Related
The creator of the Clojure language claims that "open, and large, set of functions operate upon an open, and small, set of extensible abstractions is the key to algorithmic reuse and library interoperability". Obviously it contradicts the typical OOP approach where you create a lot of abstractions (classes) and a relatively small set of functions operating on them. Please suggest a book, a chapter in a book, an article, or your personal experience that elaborate on the topics:
motivating examples of problems that appear in OOP and how using "many functions upon few abstractions" would address them
how to effectively do MFUFA* design
how to refactor OOP code towards MFUFA
how OOP languages' syntax gets in the way of MFUFA
*MFUFA: "many functions upon few abstractions"
There are two main notions of "abstraction" in programming:
parameterisation ("polymorphism", genericity).
encapsulation (data hiding),
[Edit: These two are duals. The first is client-side abstraction, the second implementer-side abstraction (and in case you care about these things: in terms of formal logic or type theory, they correspond to universal and existential quantification, respectively).]
In OO, the class is the kitchen sink feature for achieving both kinds of abstraction.
Ad (1), for almost every "pattern" you need to define a custom class (or several). In functional programming on the other hand, you often have more lightweight and direct methods to achieve the same goals, in particular, functions and tuples. It is often pointed out that most of the "design patterns" from the GoF are redundant in FP, for example.
Ad (2), encapsulation is needed a little bit less often if you don't have mutable state lingering around everywhere that you need to keep in check. You still build ADTs in FP, but they tend to be simpler and more generic, and hence you need fewer of them.
When you write program in object-oriented style, you make emphasis on expressing domain area in terms of data types. And at first glance this looks like a good idea - if we work with users, why not to have a class User? And if users sell and buy cars, why not to have class Car? This way we can easily maintain data and control flow - it just reflects order of events in the real world. While this is quite convenient for domain objects, for many internal objects (i.e. objects that do not reflect anything from real world, but occur only in program logic) it is not so good.

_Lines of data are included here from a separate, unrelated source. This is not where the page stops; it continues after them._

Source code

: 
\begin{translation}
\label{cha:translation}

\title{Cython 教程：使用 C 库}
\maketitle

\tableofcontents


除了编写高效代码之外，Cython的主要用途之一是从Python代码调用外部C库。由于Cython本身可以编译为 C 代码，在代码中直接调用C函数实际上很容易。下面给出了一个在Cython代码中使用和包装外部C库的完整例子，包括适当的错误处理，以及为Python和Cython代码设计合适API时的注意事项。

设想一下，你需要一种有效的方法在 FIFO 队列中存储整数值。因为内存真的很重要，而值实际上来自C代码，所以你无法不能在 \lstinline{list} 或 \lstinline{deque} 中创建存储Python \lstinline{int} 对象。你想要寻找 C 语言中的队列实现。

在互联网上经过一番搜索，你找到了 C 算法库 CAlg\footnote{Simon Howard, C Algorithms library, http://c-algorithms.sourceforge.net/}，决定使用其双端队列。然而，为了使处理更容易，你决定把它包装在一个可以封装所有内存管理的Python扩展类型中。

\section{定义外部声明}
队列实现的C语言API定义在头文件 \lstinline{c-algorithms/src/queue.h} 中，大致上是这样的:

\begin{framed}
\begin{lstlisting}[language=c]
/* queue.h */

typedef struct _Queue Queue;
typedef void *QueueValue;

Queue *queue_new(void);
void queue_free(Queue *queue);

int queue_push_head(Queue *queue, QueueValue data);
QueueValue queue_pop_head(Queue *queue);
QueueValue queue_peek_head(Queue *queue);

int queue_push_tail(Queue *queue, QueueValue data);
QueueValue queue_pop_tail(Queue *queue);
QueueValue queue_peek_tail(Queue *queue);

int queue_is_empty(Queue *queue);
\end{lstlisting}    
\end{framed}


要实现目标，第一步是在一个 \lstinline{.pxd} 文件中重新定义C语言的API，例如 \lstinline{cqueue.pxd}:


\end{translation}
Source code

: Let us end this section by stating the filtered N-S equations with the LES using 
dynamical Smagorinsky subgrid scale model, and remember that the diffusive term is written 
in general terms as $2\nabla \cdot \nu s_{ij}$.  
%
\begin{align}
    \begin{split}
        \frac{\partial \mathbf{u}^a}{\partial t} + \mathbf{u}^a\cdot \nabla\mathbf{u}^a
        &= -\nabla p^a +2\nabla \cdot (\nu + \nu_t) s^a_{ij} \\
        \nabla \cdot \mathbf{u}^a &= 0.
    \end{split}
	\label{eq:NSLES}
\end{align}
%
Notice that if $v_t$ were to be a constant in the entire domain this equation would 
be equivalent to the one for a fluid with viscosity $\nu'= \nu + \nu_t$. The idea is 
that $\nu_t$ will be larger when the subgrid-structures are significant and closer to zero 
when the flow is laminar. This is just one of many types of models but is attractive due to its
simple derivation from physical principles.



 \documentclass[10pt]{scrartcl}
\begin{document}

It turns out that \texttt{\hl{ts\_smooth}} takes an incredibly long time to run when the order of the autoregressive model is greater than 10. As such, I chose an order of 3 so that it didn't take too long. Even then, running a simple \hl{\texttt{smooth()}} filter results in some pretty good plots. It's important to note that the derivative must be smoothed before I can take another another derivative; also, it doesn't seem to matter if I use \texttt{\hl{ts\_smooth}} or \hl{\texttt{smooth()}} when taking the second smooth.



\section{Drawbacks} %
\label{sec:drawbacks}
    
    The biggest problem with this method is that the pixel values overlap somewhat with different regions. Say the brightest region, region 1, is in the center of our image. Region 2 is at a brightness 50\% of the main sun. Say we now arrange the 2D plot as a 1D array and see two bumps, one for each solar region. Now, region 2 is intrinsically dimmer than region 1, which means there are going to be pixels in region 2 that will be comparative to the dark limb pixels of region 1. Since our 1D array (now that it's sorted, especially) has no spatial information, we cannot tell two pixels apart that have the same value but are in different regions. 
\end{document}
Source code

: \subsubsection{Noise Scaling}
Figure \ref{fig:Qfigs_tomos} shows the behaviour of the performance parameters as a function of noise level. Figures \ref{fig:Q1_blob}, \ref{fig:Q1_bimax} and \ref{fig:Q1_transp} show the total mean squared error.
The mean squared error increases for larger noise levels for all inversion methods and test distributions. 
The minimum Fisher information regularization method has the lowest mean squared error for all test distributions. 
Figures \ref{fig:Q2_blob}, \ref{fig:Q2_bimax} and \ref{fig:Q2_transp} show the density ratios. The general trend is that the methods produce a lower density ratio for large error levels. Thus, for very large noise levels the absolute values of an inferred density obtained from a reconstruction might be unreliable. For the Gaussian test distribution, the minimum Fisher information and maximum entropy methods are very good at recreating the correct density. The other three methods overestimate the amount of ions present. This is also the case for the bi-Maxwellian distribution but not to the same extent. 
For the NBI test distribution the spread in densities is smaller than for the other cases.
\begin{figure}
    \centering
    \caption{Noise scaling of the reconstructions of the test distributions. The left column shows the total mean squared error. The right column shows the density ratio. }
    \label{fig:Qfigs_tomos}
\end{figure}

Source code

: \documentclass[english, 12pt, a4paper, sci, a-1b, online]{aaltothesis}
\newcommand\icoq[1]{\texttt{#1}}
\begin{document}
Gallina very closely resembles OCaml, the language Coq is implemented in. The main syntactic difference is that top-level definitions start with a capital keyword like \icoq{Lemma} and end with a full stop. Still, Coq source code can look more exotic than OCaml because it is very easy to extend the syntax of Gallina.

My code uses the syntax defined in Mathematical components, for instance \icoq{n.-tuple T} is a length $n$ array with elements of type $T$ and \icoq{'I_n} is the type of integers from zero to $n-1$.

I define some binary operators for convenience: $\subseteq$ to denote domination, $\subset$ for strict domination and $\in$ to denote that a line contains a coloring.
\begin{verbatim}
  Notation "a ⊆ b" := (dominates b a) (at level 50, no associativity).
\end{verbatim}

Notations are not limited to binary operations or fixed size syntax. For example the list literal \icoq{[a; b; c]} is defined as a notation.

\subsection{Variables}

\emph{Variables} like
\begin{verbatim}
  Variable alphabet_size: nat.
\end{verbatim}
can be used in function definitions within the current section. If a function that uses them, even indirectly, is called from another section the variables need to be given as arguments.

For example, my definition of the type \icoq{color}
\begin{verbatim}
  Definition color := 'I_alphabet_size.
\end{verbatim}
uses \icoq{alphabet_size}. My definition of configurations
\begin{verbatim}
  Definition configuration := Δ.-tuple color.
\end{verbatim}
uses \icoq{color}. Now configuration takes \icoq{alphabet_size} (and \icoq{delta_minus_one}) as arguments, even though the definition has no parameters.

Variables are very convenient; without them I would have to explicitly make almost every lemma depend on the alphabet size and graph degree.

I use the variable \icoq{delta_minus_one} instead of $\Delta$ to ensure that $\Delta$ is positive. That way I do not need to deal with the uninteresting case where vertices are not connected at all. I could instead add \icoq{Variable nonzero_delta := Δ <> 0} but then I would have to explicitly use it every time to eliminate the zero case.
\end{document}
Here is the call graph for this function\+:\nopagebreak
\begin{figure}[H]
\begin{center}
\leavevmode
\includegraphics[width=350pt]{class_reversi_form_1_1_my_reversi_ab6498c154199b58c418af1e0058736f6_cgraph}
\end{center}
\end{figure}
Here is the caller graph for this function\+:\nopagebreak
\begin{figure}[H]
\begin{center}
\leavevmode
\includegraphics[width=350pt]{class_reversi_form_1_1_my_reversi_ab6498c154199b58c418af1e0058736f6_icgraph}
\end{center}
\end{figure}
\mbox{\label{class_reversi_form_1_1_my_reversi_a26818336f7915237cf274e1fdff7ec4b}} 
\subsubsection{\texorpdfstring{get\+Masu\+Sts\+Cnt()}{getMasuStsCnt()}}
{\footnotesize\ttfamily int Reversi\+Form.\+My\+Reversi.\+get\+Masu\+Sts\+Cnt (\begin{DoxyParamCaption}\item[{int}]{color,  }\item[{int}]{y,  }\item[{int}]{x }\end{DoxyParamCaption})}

Maybe the best example is a number of collection types in Java. In Java (and many other OOP languages) there are both arrays, Lists. In JDBC there's ResultSet which is also kind of collection, but doesn't implement Collection interface. For input you will often use InputStream that provides interface for sequential access to the data - just like linked list! However it doesn't implement any kind of collection interface as well. Thus, if your code works with database and uses ResultSet it will be harder to refactor it for text files and InputStream.
MFUFA principle teaches us to pay less attention to type definition and more to common abstractions. For this reason Clojure introduces single abstraction for all mentioned types - sequence. Any iterable is automatically coerced to sequence, streams are just lazy lists and result set may be transformed to one of previous types easily.
Another example is using PersistentMap interface for structs and records. With such common interfaces it becomes very easy to create resusable subroutines and do not spend lots of time to refactoring.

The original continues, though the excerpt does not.